Dalam masa-masa sulit atau membutuhkan sesuatu, baik yang menyangkut kebutuhan pokok sehari-hari atau pun keperluan pesantren, ada saja “bantuan langsung” yang diperolehnya dengan cara yang gaib? Di saat memerlukan sejumlah dana, misalnya, ditemukan seikat uang dari balik bantal atau kasur tempat tidurnya. Atau ada orang yang tidak diketahui dari mana datangnya tiba-tiba mengantarkan uang kepadanya sesuai dengan jumlah yang dibutuhkan saat itu.

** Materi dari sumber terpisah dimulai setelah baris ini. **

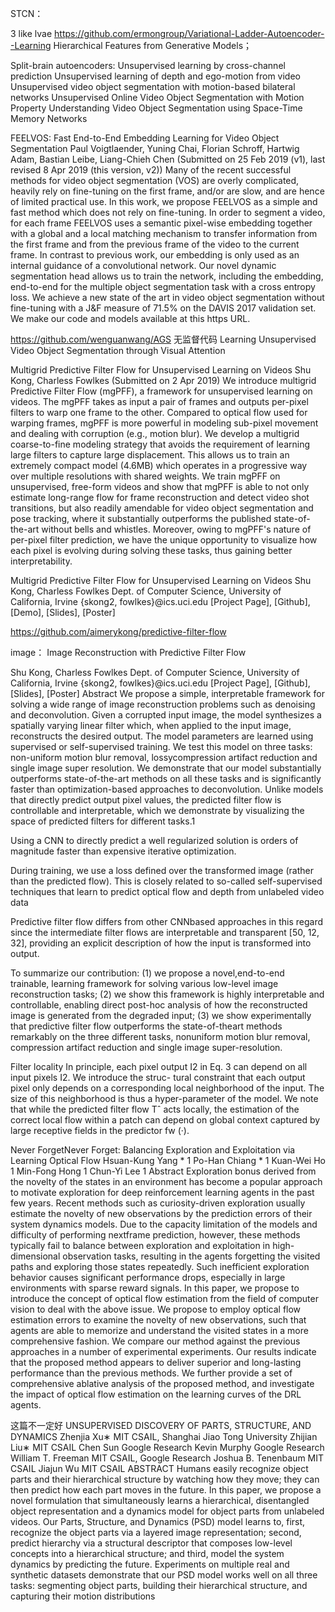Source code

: 

STCN：

3 like lvae  https://github.com/ermongroup/Variational-Ladder-Autoencoder--Learning Hierarchical Features from Generative Models；






Split-brain autoencoders: Unsupervised learning by cross-channel prediction
Unsupervised learning of depth and ego-motion from video
Unsupervised video object segmentation with motion-based bilateral networks
Unsupervised Online Video Object Segmentation with Motion Property Understanding
Video Object Segmentation using Space-Time Memory Networks

FEELVOS: Fast End-to-End Embedding Learning for Video Object Segmentation
Paul Voigtlaender, Yuning Chai, Florian Schroff, Hartwig Adam, Bastian Leibe, Liang-Chieh Chen
(Submitted on 25 Feb 2019 (v1), last revised 8 Apr 2019 (this version, v2))
Many of the recent successful methods for video object segmentation (VOS) are overly complicated, heavily rely on fine-tuning on the first frame, and/or are slow, and are hence of limited practical use. In this work, we propose FEELVOS as a simple and fast method which does not rely on fine-tuning. In order to segment a video, for each frame FEELVOS uses a semantic pixel-wise embedding together with a global and a local matching mechanism to transfer information from the first frame and from the previous frame of the video to the current frame. In contrast to previous work, our embedding is only used as an internal guidance of a convolutional network. Our novel dynamic segmentation head allows us to train the network, including the embedding, end-to-end for the multiple object segmentation task with a cross entropy loss. We achieve a new state of the art in video object segmentation without fine-tuning with a J&F measure of 71.5% on the DAVIS 2017 validation set. We make our code and models available at this https URL.




https://github.com/wenguanwang/AGS 无监督代码 Learning Unsupervised Video Object Segmentation through Visual Attention



Multigrid Predictive Filter Flow for Unsupervised Learning on Videos
Shu Kong, Charless Fowlkes
(Submitted on 2 Apr 2019)
We introduce multigrid Predictive Filter Flow (mgPFF), a framework for unsupervised learning on videos. The mgPFF takes as input a pair of frames and outputs per-pixel filters to warp one frame to the other. Compared to optical flow used for warping frames, mgPFF is more powerful in modeling sub-pixel movement and dealing with corruption (e.g., motion blur). We develop a multigrid coarse-to-fine modeling strategy that avoids the requirement of learning large filters to capture large displacement. This allows us to train an extremely compact model (4.6MB) which operates in a progressive way over multiple resolutions with shared weights. We train mgPFF on unsupervised, free-form videos and show that mgPFF is able to not only estimate long-range flow for frame reconstruction and detect video shot transitions, but also readily amendable for video object segmentation and pose tracking, where it substantially outperforms the published state-of-the-art without bells and whistles. Moreover, owing to mgPFF's nature of per-pixel filter prediction, we have the unique opportunity to visualize how each pixel is evolving during solving these tasks, thus gaining better interpretability.

Multigrid Predictive Filter Flow for Unsupervised Learning on Videos
Shu Kong, Charless Fowlkes
Dept. of Computer Science, University of California, Irvine
{skong2, fowlkes}@ics.uci.edu
[Project Page], [Github], [Demo], [Slides], [Poster]

https://github.com/aimerykong/predictive-filter-flow

image：
Image Reconstruction with Predictive Filter Flow


Shu Kong, Charless Fowlkes
Dept. of Computer Science, University of California, Irvine
{skong2, fowlkes}@ics.uci.edu
[Project Page], [Github], [Slides], [Poster]
Abstract
We propose a simple, interpretable framework for solving a wide range of image reconstruction problems such as
denoising and deconvolution. Given a corrupted input image, the model synthesizes a spatially varying linear filter
which, when applied to the input image, reconstructs the
desired output. The model parameters are learned using
supervised or self-supervised training. We test this model
on three tasks: non-uniform motion blur removal, lossycompression artifact reduction and single image super resolution. We demonstrate that our model substantially outperforms state-of-the-art methods on all these tasks and is
significantly faster than optimization-based approaches to
deconvolution. Unlike models that directly predict output
pixel values, the predicted filter flow is controllable and interpretable, which we demonstrate by visualizing the space
of predicted filters for different tasks.1

Using a CNN to directly predict a
well regularized solution is orders of magnitude faster than
expensive iterative optimization.

During training, we use a loss defined
over the transformed image (rather than the predicted flow).
This is closely related to so-called self-supervised techniques that learn to predict optical flow and depth from unlabeled video data

Predictive filter flow differs from other CNNbased approaches in this regard since the intermediate filter
flows are interpretable and transparent [50, 12, 32], providing an explicit description of how the input is transformed
into output. 


To summarize our contribution: (1) we propose a novel,end-to-end trainable, learning framework for solving various low-level image reconstruction tasks; (2) we show this
framework is highly interpretable and controllable, enabling
direct post-hoc analysis of how the reconstructed image is
generated from the degraded input; (3) we show experimentally that predictive filter flow outperforms the state-of-theart methods remarkably on the three different tasks, nonuniform motion blur removal, compression artifact reduction and single image super-resolution.

Filter locality In principle, each pixel output I2 in Eq. 3 can depend on all input pixels I2. We introduce the struc- tural constraint that each output pixel only depends on a corresponding local neighborhood of the input. The size of this neighborhood is thus a hyper-parameter of the model. We note that while the predicted filter flow Tˆ acts locally, the estimation of the correct local flow within a patch can depend on global context captured by large receptive fields in the predictor fw (·).
















Never ForgetNever Forget: Balancing Exploration and Exploitation
via Learning Optical Flow
Hsuan-Kung Yang * 1 Po-Han Chiang * 1 Kuan-Wei Ho 1 Min-Fong Hong 1 Chun-Yi Lee 1
Abstract
Exploration bonus derived from the novelty of the
states in an environment has become a popular
approach to motivate exploration for deep reinforcement learning agents in the past few years.
Recent methods such as curiosity-driven exploration usually estimate the novelty of new observations by the prediction errors of their system
dynamics models. Due to the capacity limitation
of the models and difficulty of performing nextframe prediction, however, these methods typically fail to balance between exploration and exploitation in high-dimensional observation tasks,
resulting in the agents forgetting the visited paths
and exploring those states repeatedly. Such inefficient exploration behavior causes significant
performance drops, especially in large environments with sparse reward signals. In this paper,
we propose to introduce the concept of optical
flow estimation from the field of computer vision
to deal with the above issue. We propose to employ optical flow estimation errors to examine the
novelty of new observations, such that agents are
able to memorize and understand the visited states
in a more comprehensive fashion. We compare
our method against the previous approaches in
a number of experimental experiments. Our results indicate that the proposed method appears
to deliver superior and long-lasting performance
than the previous methods. We further provide
a set of comprehensive ablative analysis of the
proposed method, and investigate the impact of
optical flow estimation on the learning curves of
the DRL agents.







这篇不一定好
UNSUPERVISED DISCOVERY OF
PARTS, STRUCTURE, AND DYNAMICS
Zhenjia Xu∗
MIT CSAIL, Shanghai Jiao Tong University
Zhijian Liu∗
MIT CSAIL
Chen Sun
Google Research
Kevin Murphy
Google Research
William T. Freeman
MIT CSAIL, Google Research
Joshua B. Tenenbaum
MIT CSAIL
Jiajun Wu
MIT CSAIL
ABSTRACT
Humans easily recognize object parts and their hierarchical structure by watching
how they move; they can then predict how each part moves in the future. In this
paper, we propose a novel formulation that simultaneously learns a hierarchical,
disentangled object representation and a dynamics model for object parts from
unlabeled videos. Our Parts, Structure, and Dynamics (PSD) model learns to,
first, recognize the object parts via a layered image representation; second, predict
hierarchy via a structural descriptor that composes low-level concepts into a
hierarchical structure; and third, model the system dynamics by predicting the
future. Experiments on multiple real and synthetic datasets demonstrate that our
PSD model works well on all three tasks: segmenting object parts, building their
hierarchical structure, and capturing their motion distributions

Pada zaman penjajahan Jepang, Gurutta seringkali dibonceng sepeda melewati pos penjagaan. Tentara Jepang yang menjaga pos memerintahkan setiap orang yang melewati pos untuk turun dari sepeda dan memberi hormat. Kepada Abdullah Giling yang memboncengnya, Gurutta memerintahkan untuk jalan terus, tidak perlu berhenti. Gurutta pun lewat tanpa halangan apa-apa. Hanya saja, pengendara sepeda yang menyusul di belakang dan ikut-ikutan tidak turun mendapat bentakan dan dipukuli oleh petugas pos.

Detik-detik Terakhir

Gurutta KH? Abd. Rahman Ambo Dalle berpulang dalan usia senja mendekati satu abad. Namun, tahun-tahun menjelang beliau dipanggil Tuhan, tetap dilalui dengan segala kesibukan dan perjalanan-perjalanan yang cukup menyita waktu dan tanpa hirau akan kondisi beliau yang mulai uzur. Misalnya, dalam usia sekitar 80 tahun beliau masih aktif sebagai anggota MPR dan MUI pusat. Dalam rentanya dan kaki yang sudah tidak mampu menopang tubuhnya, beliau masih sempat berkunjung ke Mekkah untuk melakukan Umrah dan memenuhi undangan Raja Serawak (Malaysia Timur), meskipun mesti digendong.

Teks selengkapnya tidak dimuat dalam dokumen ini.